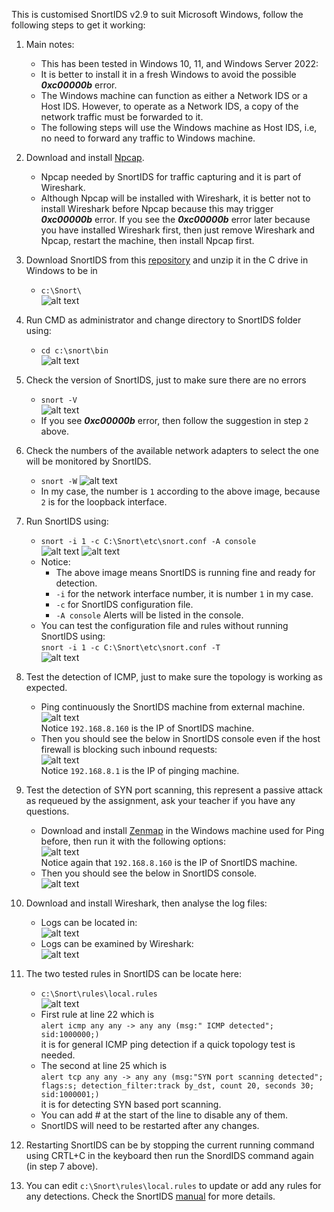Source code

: This is customised SnortIDS v2.9 to suit Microsoft Windows, follow the following steps to get it working:

1. Main notes: 
    - This has been tested in Windows 10, 11, and Windows Server 2022:
    - It is better to install it in a fresh Windows to avoid the possible **_0xc00000b_** error.
    - The Windows machine can function as either a Network IDS or a Host IDS. However, to operate as a Network IDS, a copy of the network traffic must be forwarded to it.
    - The following steps will use the Windows machine as Host IDS, i.e, no need to forward any traffic to Windows machine.

1. Download and install [Npcap](https://npcap.com/#download).
   - Npcap needed by SnortIDS for traffic capturing and it is part of Wireshark.
   - Although Npcap  will be installed with Wireshark, it is better not to install Wireshark before Npcap because this may trigger **_0xc00000b_** error. If you see the **_0xc00000b_** error later because you have installed Wireshark first, then just remove Wireshark and Npcap, restart the machine, then install Npcap first.
   
1. Download SnortIDS from this [repository](https://github.com/kaledaljebur/snortids-windows/raw/main/Snort.zip) and unzip it in the C drive in Windows to be in
   - `c:\Snort\` \
     ![alt text](images/snort-in-c-drive.png)
1. Run CMD as administrator and change directory to SnortIDS folder using:
   - `cd c:\snort\bin` \
     ![alt text](images/changedir.png)
1. Check the version of SnortIDS, just to make sure there are no errors
    - `snort -V` \
     ![alt text](images/snort-version.png)
    - If you see **_0xc00000b_** error, then follow the suggestion in step `2` above.
1. Check the numbers of the available network adapters to select the one will be monitored by SnortIDS. 
   - `snort -W`
     ![alt text](images/snort-w.png)
   - In my case, the number is `1` according to the above image, because `2` is for the loopback interface.

1. Run SnortIDS using:
   - `snort -i 1 -c C:\Snort\etc\snort.conf -A console` \
     ![alt text](images/snort-run.png)
     ![alt text](images/snort-running.png)
   - Notice:
     - The above image means SnortIDS is running fine and ready for detection.
     - `-i` for the network interface number, it is number `1` in my case.
     - `-c` for SnortIDS configuration file.
     - `-A console` Alerts will be listed in the console.
    - You can test the configuration file and rules without running SnortIDS using: \
    `snort -i 1 -c C:\Snort\etc\snort.conf -T` \
      ![alt text](images/snort-test.png)
1. Test the detection of ICMP, just to make sure the topology is working as expected.

   - Ping continuously the SnortIDS machine from external machine. \
     ![alt text](images/ping.png) \
     Notice `192.168.8.160` is the IP of SnortIDS machine.
   - Then you should see the below in SnortIDS console even if the host firewall is blocking such inbound requests: \
     ![alt text](images/snort-icmp.png) \
     Notice `192.168.8.1` is the IP of pinging machine.

1. Test the detection of SYN port scanning, this represent a passive attack as requeued by the assignment, ask your teacher if you have any questions.
   - Download and install [Zenmap](https://nmap.org/download.html#windows) in the Windows machine used for Ping before, then run it with the following options: \
     ![alt text](images/zenmap.png) \
     Notice again that `192.168.8.160` is the IP of SnortIDS machine.
   - Then you should see the below in SnortIDS console. \
     ![alt text](images/nmap.png)
1. Download and install Wireshark, then analyse the log files:
   - Logs can be located in: \
     ![alt text](images/log.png)
   - Logs can be examined by Wireshark: \
     ![alt text](images/wireshark.png)
1. The two tested rules in SnortIDS can be locate here: 
    - `c:\Snort\rules\local.rules` \
      ![alt text](images/rules.png) 
    - First rule at line 22 which is \
    `alert icmp any any -> any any (msg:" ICMP detected"; sid:1000000;)` \
    it is for general ICMP ping detection if a quick topology test is needed. 
    - The second at line 25 which is \
    `alert tcp any any -> any any (msg:"SYN port scanning detected"; flags:s; detection_filter:track by_dst, count 20, seconds 30; sid:1000001;)` \
    it is for detecting SYN based port scanning. 
    - You can add # at the start of the line to disable any of them. 
    - SnortIDS will need to be restarted after any changes. 

1. Restarting SnortIDS can be by stopping the current running command using CRTL+C in the keyboard then run the SnordIDS command again (in step 7 above).
1. You can edit `c:\Snort\rules\local.rules` to update or add any rules for any detections. Check the SnortIDS [manual](http://manual-snort-org.s3-website-us-east-1.amazonaws.com/) for more details.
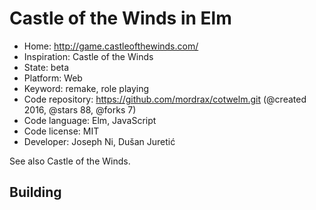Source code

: # Castle of the Winds in Elm

- Home: http://game.castleofthewinds.com/
- Inspiration: Castle of the Winds
- State: beta
- Platform: Web
- Keyword: remake, role playing
- Code repository: https://github.com/mordrax/cotwelm.git (@created 2016, @stars 88, @forks 7)
- Code language: Elm, JavaScript
- Code license: MIT
- Developer: Joseph Ni, Dušan Juretić

See also Castle of the Winds.

## Building
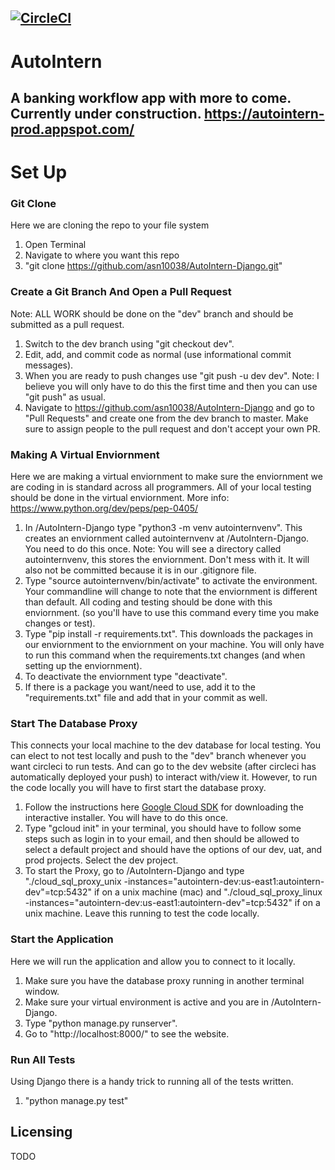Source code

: [![CircleCI](https://circleci.com/gh/asn10038/AutoIntern-Django.svg?style=svg)](https://circleci.com/gh/asn10038/AutoIntern-Django)
---
# AutoIntern

A banking workflow app with more to come. Currently under construction.
https://autointern-prod.appspot.com/
---
# Set Up

### Git Clone
Here we are cloning the repo to your file system
1. Open Terminal
2. Navigate to where you want this repo
3. "git clone https://github.com/asn10038/AutoIntern-Django.git"

### Create a Git Branch And Open a Pull Request
Note: ALL WORK should be done on the "dev" branch and should be submitted as a pull request.
1. Switch to the dev branch using "git checkout dev". 
2. Edit, add, and commit code as normal (use informational commit messages).
3. When you are ready to push changes use "git push -u dev dev". Note: I believe you will only have to do this the first time and then you can use "git push" as usual.
5. Navigate to https://github.com/asn10038/AutoIntern-Django and go to "Pull Requests" and create one from the dev branch to master. Make sure to assign people to the pull request and don't accept your own PR.

### Making A Virtual Enviornment
Here we are making a virtual enviornment to make sure the enviornment we are coding in is standard across all programmers. All of your local testing should be done in the virtual enviornment. More info: https://www.python.org/dev/peps/pep-0405/
1. In /AutoIntern-Django type "python3 -m venv autointernvenv". This creates an enviornment called autointernvenv at /AutoIntern-Django. You need to do this once. Note: You will see a directory called autointernvenv, this stores the enviornment. Don't mess with it. It will also not be committed because it is in our .gitignore file.
2. Type "source autointernvenv/bin/activate" to activate the environment. Your commandline will change to note that the enviornment is different than default. All coding and testing should be done with this enviornment. (so you'll have to use this command every time you make changes or test).
3. Type "pip install -r requirements.txt". This downloads the packages in our enviornment to the enviornment on your machine. You will only have to run this command when the requirements.txt changes (and when setting up the enviornment).
4. To deactivate the enviornment type "deactivate".
5. If there is a package you want/need to use, add it to the "requirements.txt" file and add that in your commit as well.

### Start The Database Proxy
This connects your local machine to the dev database for local testing. You can elect to not test locally and push to the "dev" branch whenever you want circleci to run tests. And can go to the dev website (after circleci has automatically deployed your push) to interact with/view it.  However, to run the code locally you will have to first start the database proxy.
1. Follow the instructions here <a href='https://cloud.google.com/sdk/downloads#interactive'>Google Cloud SDK</a> for downloading the interactive installer. You will have to do this once.
2. Type "gcloud init" in your terminal, you should have to follow some steps such as login in to your email, and then should be allowed to select a default project and should have the options of our dev, uat, and prod projects. Select the dev project.
2. To start the Proxy, go to /AutoIntern-Django and type "./cloud_sql_proxy_unix -instances="autointern-dev:us-east1:autointern-dev"=tcp:5432" if on a unix machine (mac) and "./cloud_sql_proxy_linux -instances="autointern-dev:us-east1:autointern-dev"=tcp:5432" if on a unix machine. Leave this running to test the code locally.

### Start the Application
Here we will run the application and allow you to connect to it locally.
1. Make sure you have the database proxy running in another terminal window.
2. Make sure your virtual environment is active and you are in /AutoIntern-Django.
3. Type "python manage.py runserver".
4. Go to "http://localhost:8000/" to see the website.

### Run All Tests
Using Django there is a handy trick to running all of the tests written.
1. "python manage.py test"


## Licensing

TODO
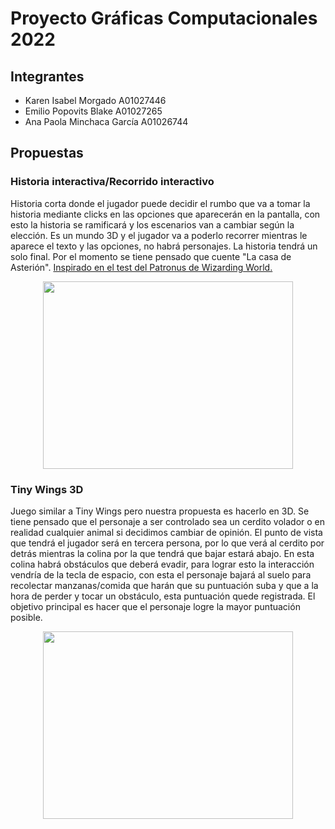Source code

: # Proyecto Gráficas Computacionales 2022

## Integrantes
* Karen Isabel Morgado A01027446
* Emilio Popovits Blake A01027265
* Ana Paola Minchaca García A01026744


## Propuestas 
### Historia interactiva/Recorrido interactivo
Historia corta donde el jugador puede decidir el rumbo que va a tomar la historia mediante clicks en las opciones que aparecerán en la pantalla, con esto la historia se ramificará y los escenarios van a cambiar según la elección. Es un mundo 3D y el jugador va a poderlo recorrer mientras le aparece el texto y las opciones, no habrá personajes. La historia tendrá un solo final. Por el momento se tiene pensado que cuente "La casa de Asterión". [Inspirado en el test del Patronus de Wizarding World.](https://www.youtube.com/watch?v=4jTMGnALzwM)

<p align="center">
  <img width="400" height="300" src="https://user-images.githubusercontent.com/42215143/158502634-e51e8c72-db81-4941-9c87-5c28e640a6e9.png">
</p>

### Tiny Wings 3D
Juego similar a Tiny Wings pero nuestra propuesta es hacerlo en 3D. Se tiene pensado que el personaje a ser controlado sea un cerdito volador o en realidad cualquier animal si decidimos cambiar de opinión. El punto de vista que tendrá el jugador será en tercera persona, por lo que verá al cerdito por detrás mientras la colina por la que tendrá que bajar estará abajo. En esta colina habrá obstáculos que deberá evadir, para lograr esto la interacción vendría de la tecla de espacio, con esta el personaje bajará al suelo para recolectar manzanas/comida que harán que su puntuación suba y que a la hora de perder y tocar un obstáculo, esta puntuación quede registrada. El objetivo principal es hacer que el personaje logre la mayor puntuación posible. 

<p align="center">
  <img width="400" height="300" src="https://www.cnet.com/a/img/resize/6e06af91b18323fa1df098972e5afdb5fc1e9f9e/hub/2011/02/28/23d65373-cbf2-11e2-9a4a-0291187b029a/orig-tw1.jpg?auto=webp&width=768">
</p>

## [Directions]
Only the lines from the start of the records to the one containing "1. Run CMD as" should be repeated, exactly and with both ends kept; drop any pictures.

## [Task response]
Source code

: This is customised SnortIDS v2.9 to suit Microsoft Windows, follow the following steps to get it working:

1. Main notes: 
    - This has been tested in Windows 10, 11, and Windows Server 2022:
    - It is better to install it in a fresh Windows to avoid the possible **_0xc00000b_** error.
    - The Windows machine can function as either a Network IDS or a Host IDS. However, to operate as a Network IDS, a copy of the network traffic must be forwarded to it.
    - The following steps will use the Windows machine as Host IDS, i.e, no need to forward any traffic to Windows machine.

1. Download and install [Npcap](https://npcap.com/#download).
   - Npcap needed by SnortIDS for traffic capturing and it is part of Wireshark.
   - Although Npcap  will be installed with Wireshark, it is better not to install Wireshark before Npcap because this may trigger **_0xc00000b_** error. If you see the **_0xc00000b_** error later because you have installed Wireshark first, then just remove Wireshark and Npcap, restart the machine, then install Npcap first.
   
1. Download SnortIDS from this [repository](https://github.com/kaledaljebur/snortids-windows/raw/main/Snort.zip) and unzip it in the C drive in Windows to be in
   - `c:\Snort\` \
     ![alt text](images/snort-in-c-drive.png)
1. Run CMD as administrator and change directory to SnortIDS folder using:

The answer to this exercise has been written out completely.